I just joined the forum, and I have a few questions. I’ve been unicycling for a few months on a cheap unicycle I bought off a friend. I’m wanting a trails unicycle so I was thinking of getting this.
Personally, I think gloves are a must. You tend to lead with your hands in a fall, and it only took a couple good scrapes to convince me that I should be wearing protection on my hands. (I’m kind of surprised you got through the learning curve without a similar revelation. Maybe you’re a natural…)
The Canadian UDC has these: http://www.municycle.ca/kris-holm-pluse-glove-fingerless-p-939.html
I use “Hillbillies” with the plastic splint, but opinions are split on which are better. The Canadian UDC site only seems to carry Kris Holm safety stuff, so that limits the choices a bit. But I’m sure these are great gloves. (and they leave your fingers open)
cheers, LanceB
nickjb makes a great point. If you’re planning to do trials, I think you should jump on some shin protection. With regard to the gloves, not only are they important to keep gravel out of your palms, but I also caught my uni once during a dismount and cut very deep gashes in two of my fingers because a nut had a sharp edge on it–that keeps me away from the fingerless gloves.
I might be reading too much into an ordinary typographic error but I noticed you said you want a trails unicycle, then posted a link to a trials unicycle.

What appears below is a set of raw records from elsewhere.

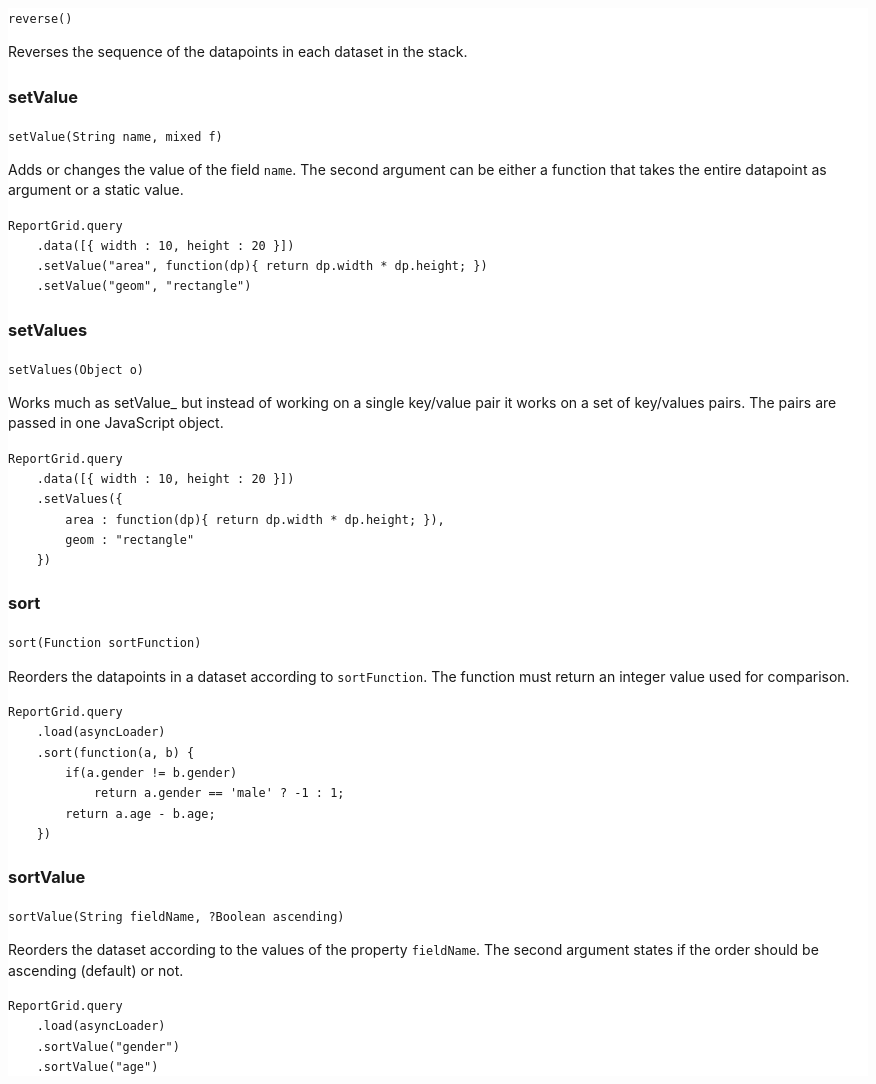 `reverse()`

Reverses the sequence of the datapoints in each dataset in the stack.

### setValue

`setValue(String name, mixed f)`

Adds or changes the value of the field `name`. The second argument can
be either a function that takes the entire datapoint as argument or a
static value.

    ReportGrid.query
        .data([{ width : 10, height : 20 }])
        .setValue("area", function(dp){ return dp.width * dp.height; })
        .setValue("geom", "rectangle")

### setValues

`setValues(Object o)`

Works much as setValue\_ but instead of working on a single key/value
pair it works on a set of key/values pairs. The pairs are passed in one
JavaScript object.

    ReportGrid.query
        .data([{ width : 10, height : 20 }])
        .setValues({
            area : function(dp){ return dp.width * dp.height; }),
            geom : "rectangle"
        })

### sort

`sort(Function sortFunction)`

Reorders the datapoints in a dataset according to `sortFunction`. The
function must return an integer value used for comparison.

    ReportGrid.query
        .load(asyncLoader)
        .sort(function(a, b) {
            if(a.gender != b.gender)
                return a.gender == 'male' ? -1 : 1;
            return a.age - b.age;
        })

### sortValue

`sortValue(String fieldName, ?Boolean ascending)`

Reorders the dataset according to the values of the property
`fieldName`. The second argument states if the order should be ascending
(default) or not.

    ReportGrid.query
        .load(asyncLoader)
        .sortValue("gender")
        .sortValue("age")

And you got some helpful responses about trials unicycles, which are made for extremely technical low-speed riding, for hopping onto and over and off of stairs and tables and whatever else you should happen to find to do stuff on. The wheel on one of those would probably be smaller than you’d want if you used it for riding on trails. You wouldn’t cover ground very quickly with it. Unicyclists tend to go for a “muni” (mountain unicycle) with a 24", 26", or even 29" wheel for trail riding.
Yes, those are the ones I have, but I have the open-finger variety. Lloyd Braun does make a good point about the full-fingered style. The open-finger ones allow you do do things like answer your cell phone and get stuff out of your pockets while wearing them, but I have dinged the same spot on my (exposed) thumb twice. So there are trade-offs.